Tue Sep 09 17:16:25 GMT 2025






CFP: News Translation and Artificial Intelligence

Edited by Julie Alice Gramaccia (University of Ottawa) and Kyle Conway (University of Ottawa)

In the last half-decade, research on artificial intelligence has exploded, following the exponential growth in the capacity and use of large language models. Among media scholars, the impact of AI on journalism has been a frequent focus (e.g., Guèvremont & Brin, 2024; Roy, Brin, & Gramaccia, 2021). In a parallel fashion, the literature on AI in translation, predicted in the 1950s by communication scholar Warren Weaver (1955), has also grown quickly, focusing on the technologies of translation (e.g., Liu & Li, 2023) and translation studies as a field (e.g., Sun, Liu, & Moratto, 2025). Rarely, however, have these lines of inquiry intersected to consider the effects of AI on journalism and translation, despite the growth of news translation research over the past quarter century (Valdeón, 2025). This volume will begin to fill that gap by bringing together scholars from communication, media and journalism studies, translation studies, computer science, and science and technology studies to describe how journalists and news organizations have adopted AI. How has it changed the ways they produce news or relate to their audiences? What challenges have they faced, and what news opportunities does AI present?

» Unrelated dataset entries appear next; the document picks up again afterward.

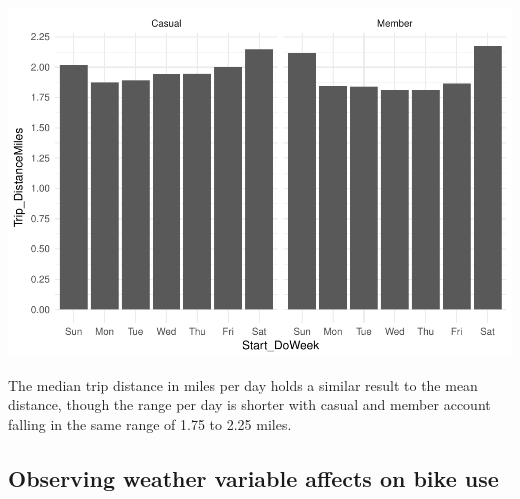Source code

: \documentclass[]{article}
\newenvironment{Shaded}{\begin{snugshade}}{\end{snugshade}}
\newcommand{\KeywordTok}[1]{\textcolor[rgb]{0.13,0.29,0.53}{\textbf{#1}}}
\newcommand{\DataTypeTok}[1]{\textcolor[rgb]{0.13,0.29,0.53}{#1}}
\newcommand{\DecValTok}[1]{\textcolor[rgb]{0.00,0.00,0.81}{#1}}
\newcommand{\FloatTok}[1]{\textcolor[rgb]{0.00,0.00,0.81}{#1}}
\newcommand{\StringTok}[1]{\textcolor[rgb]{0.31,0.60,0.02}{#1}}
\newcommand{\OperatorTok}[1]{\textcolor[rgb]{0.81,0.36,0.00}{\textbf{#1}}}
\newcommand{\NormalTok}[1]{#1}
\begin{document}
\begin{Shaded}
\end{Shaded}

\includegraphics{Nice_Ride_Project_Stat_ReportDRAFT_files/figure-latex/unnamed-chunk-10-1.pdf}

The median trip distance in miles per day holds a similar result to the
mean distance, though the range per day is shorter with casual and
member account falling in the same range of 1.75 to 2.25 miles.

\subsection{Observing weather variable affects on bike
use}\label{observing-weather-variable-affects-on-bike-use}
\end{document}
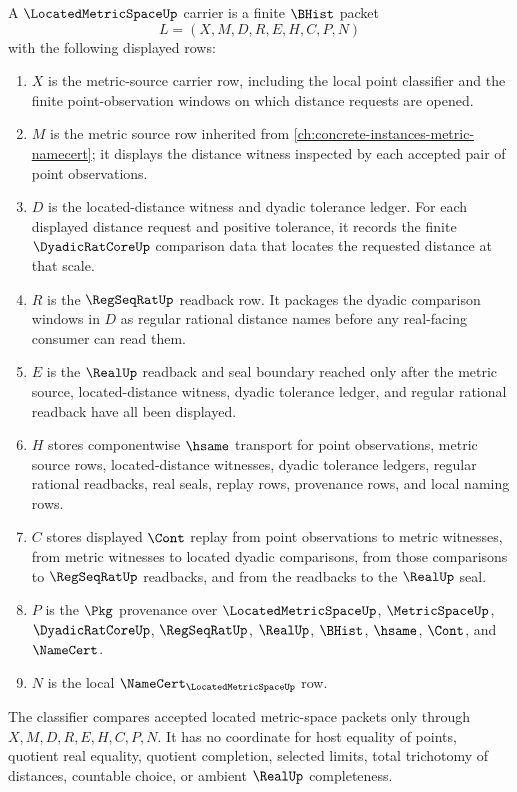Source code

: \begin{definition}
\label{def:located-metric-space-carrier}
A $\LocatedMetricSpaceUp$ carrier is a finite $\BHist$ packet
$$
L=(X,M,D,R,E,H,C,P,N)
$$
with the following displayed rows:
\begin{enumerate}
\item $X$ is the metric-source carrier row, including the local point classifier and the finite point-observation windows on which distance requests are opened.
\item $M$ is the metric source row inherited from \autoref{ch:concrete-instances-metric-namecert}; it displays the distance witness inspected by each accepted pair of point observations.
\item $D$ is the located-distance witness and dyadic tolerance ledger. For each displayed distance request and positive tolerance, it records the finite $\DyadicRatCoreUp$ comparison data that locates the requested distance at that scale.
\item $R$ is the $\RegSeqRatUp$ readback row. It packages the dyadic comparison windows in $D$ as regular rational distance names before any real-facing consumer can read them.
\item $E$ is the $\RealUp$ readback and seal boundary reached only after the metric source, located-distance witness, dyadic tolerance ledger, and regular rational readback have all been displayed.
\item $H$ stores componentwise $\hsame$ transport for point observations, metric source rows, located-distance witnesses, dyadic tolerance ledgers, regular rational readbacks, real seals, replay rows, provenance rows, and local naming rows.
\item $C$ stores displayed $\Cont$ replay from point observations to metric witnesses, from metric witnesses to located dyadic comparisons, from those comparisons to $\RegSeqRatUp$ readbacks, and from the readbacks to the $\RealUp$ seal.
\item $P$ is the $\Pkg$ provenance over $\LocatedMetricSpaceUp$, $\MetricSpaceUp$, $\DyadicRatCoreUp$, $\RegSeqRatUp$, $\RealUp$, $\BHist$, $\hsame$, $\Cont$, and $\NameCert$.
\item $N$ is the local $\NameCert_{\LocatedMetricSpaceUp}$ row.
\end{enumerate}
The classifier compares accepted located metric-space packets only through $X,M,D,R,E,H,C,P,N$. It has no coordinate for host equality of points, quotient real equality, quotient completion, selected limits, total trichotomy of distances, countable choice, or ambient $\RealUp$ completeness.
\end{definition}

It is clear that AI is profoundly changing journalism, especially with respect to organizations’ ability to tailor content to individual consumers. For instance, in a 2023 report, about a quarter of media company leaders in more than fifty countries said they used AI recommendation algorithms to drive traffic on their sites (Newman, 2023). News organizations have also explored ways to use AI to produce news, such as by aggregating reports from multiple places. Their approaches raise practical questions, related, for instance, to overcoming consumer distrust of AI-generated news (Becker, Simon, & Crum, 2025). They also raise ethical questions, related to fact-checking and transparency (Wu, 2024). Certain patterns have begun to emerge, such as the geographic distribution of AI use favouring the global North, given the greater number of resources available in European languages as compared to languages indigenous to the global South, as well as the expense associated with AI development (Partha, Tabassum, Goni, & Kundu, 2024; Pinto & Barbosa, 2024).

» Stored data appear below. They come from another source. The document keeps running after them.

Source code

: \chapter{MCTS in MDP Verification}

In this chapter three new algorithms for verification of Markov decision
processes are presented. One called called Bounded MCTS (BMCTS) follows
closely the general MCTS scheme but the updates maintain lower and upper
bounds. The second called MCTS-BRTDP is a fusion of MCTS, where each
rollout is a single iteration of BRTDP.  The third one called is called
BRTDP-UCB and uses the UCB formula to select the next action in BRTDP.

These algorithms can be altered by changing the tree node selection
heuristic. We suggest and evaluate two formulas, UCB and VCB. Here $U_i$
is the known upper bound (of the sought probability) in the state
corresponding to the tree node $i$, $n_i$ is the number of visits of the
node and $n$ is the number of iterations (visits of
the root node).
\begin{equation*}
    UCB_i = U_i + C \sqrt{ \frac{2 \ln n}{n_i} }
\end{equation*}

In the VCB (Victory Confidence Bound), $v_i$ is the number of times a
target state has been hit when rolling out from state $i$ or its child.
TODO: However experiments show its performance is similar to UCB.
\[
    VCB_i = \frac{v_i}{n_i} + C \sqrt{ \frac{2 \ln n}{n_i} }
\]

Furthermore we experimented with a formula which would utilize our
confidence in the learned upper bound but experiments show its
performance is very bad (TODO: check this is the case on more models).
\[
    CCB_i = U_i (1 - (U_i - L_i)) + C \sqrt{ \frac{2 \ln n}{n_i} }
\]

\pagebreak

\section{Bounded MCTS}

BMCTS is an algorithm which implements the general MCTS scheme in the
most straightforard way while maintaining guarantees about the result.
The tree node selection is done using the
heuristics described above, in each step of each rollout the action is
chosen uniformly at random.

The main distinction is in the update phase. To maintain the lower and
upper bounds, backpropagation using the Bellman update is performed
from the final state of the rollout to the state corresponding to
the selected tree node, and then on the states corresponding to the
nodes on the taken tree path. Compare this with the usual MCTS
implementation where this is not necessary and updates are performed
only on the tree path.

What little research has been done on news translation using AI has confirmed these trends. Journalists address issues of trust, for instance, by recognizing the continued necessity to review automatically generated translations manually to ensure quality (Poirier & Roy, 2024; Yang, Liu, Qian, & Ni, 2023). But important questions remain, such as how news translation might improve access to news in local, less widely spoken languages of the global South.

Hence the impetus for this book. The editors are seeking chapters of 7,000 to 8,000 words addressing dimensions of news translation and AI such as (but not limited to):

AI, translation, and the profession of journalism
• Has AI-assisted translation changed the roles journalists play in the process of gathering and producing news? • In what ways do journalists’ views of AI intersect (or not) with those of editors, of media owners, and/or of AI engineers?

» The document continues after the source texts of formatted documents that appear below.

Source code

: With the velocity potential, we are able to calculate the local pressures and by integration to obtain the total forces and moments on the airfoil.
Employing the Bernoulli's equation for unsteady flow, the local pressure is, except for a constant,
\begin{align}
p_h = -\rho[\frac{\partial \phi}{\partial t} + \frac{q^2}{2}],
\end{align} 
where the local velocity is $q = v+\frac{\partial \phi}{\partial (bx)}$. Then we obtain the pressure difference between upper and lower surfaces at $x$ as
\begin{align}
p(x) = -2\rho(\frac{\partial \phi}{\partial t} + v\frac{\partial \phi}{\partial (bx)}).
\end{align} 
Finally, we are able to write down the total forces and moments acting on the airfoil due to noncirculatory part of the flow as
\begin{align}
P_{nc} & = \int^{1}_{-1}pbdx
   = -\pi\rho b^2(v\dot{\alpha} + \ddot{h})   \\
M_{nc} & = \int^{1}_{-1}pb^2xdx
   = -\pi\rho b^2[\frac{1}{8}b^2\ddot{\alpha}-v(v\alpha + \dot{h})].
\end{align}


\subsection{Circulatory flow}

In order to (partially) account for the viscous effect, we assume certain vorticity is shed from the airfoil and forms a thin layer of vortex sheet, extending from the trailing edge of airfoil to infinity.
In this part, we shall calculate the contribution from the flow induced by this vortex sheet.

The production and reception of AI-translated news
• How has AI-assisted translation changed the work of journalists working in local, less widely spoken languages? • How do acknowledgments that a journalist has used AI to translate an article shape consumers’ trust?

Methods for studying news translated with AI
• How can methods drawn from communication studies, translation studies, and other fields be made complementary, to bring new insight to news translation research? • How can data- or text-mining tools help scholars assess translated news texts?

Timeline: The editors are requesting abstracts of 300 to 500 words, to be sent to Prof. Julie A. Gramaccia ((jgramacc /at/ uottawa.ca) <mailto:(jgramacc /at/ uottawa.ca)>) and Prof. Kyle Conway ((kconwa2 /at/ uottawa.ca) <mailto:(kconwa2 /at/ uottawa.ca)>) by November 1, 2025. The editors will respond to proposals by December 1, 2025. Authors whose proposals are selected will submit their full chapters by May 1, 2026, and the editors will prepare the manuscript for submission during Summer 2026.

The editors plan to submit the manuscript to the Benjamins Translation Library series (https://benjamins.com/catalog/btl <https://benjamins.com/catalog/btl>), published by John Benjamins, a leader in the field of media and translation studies.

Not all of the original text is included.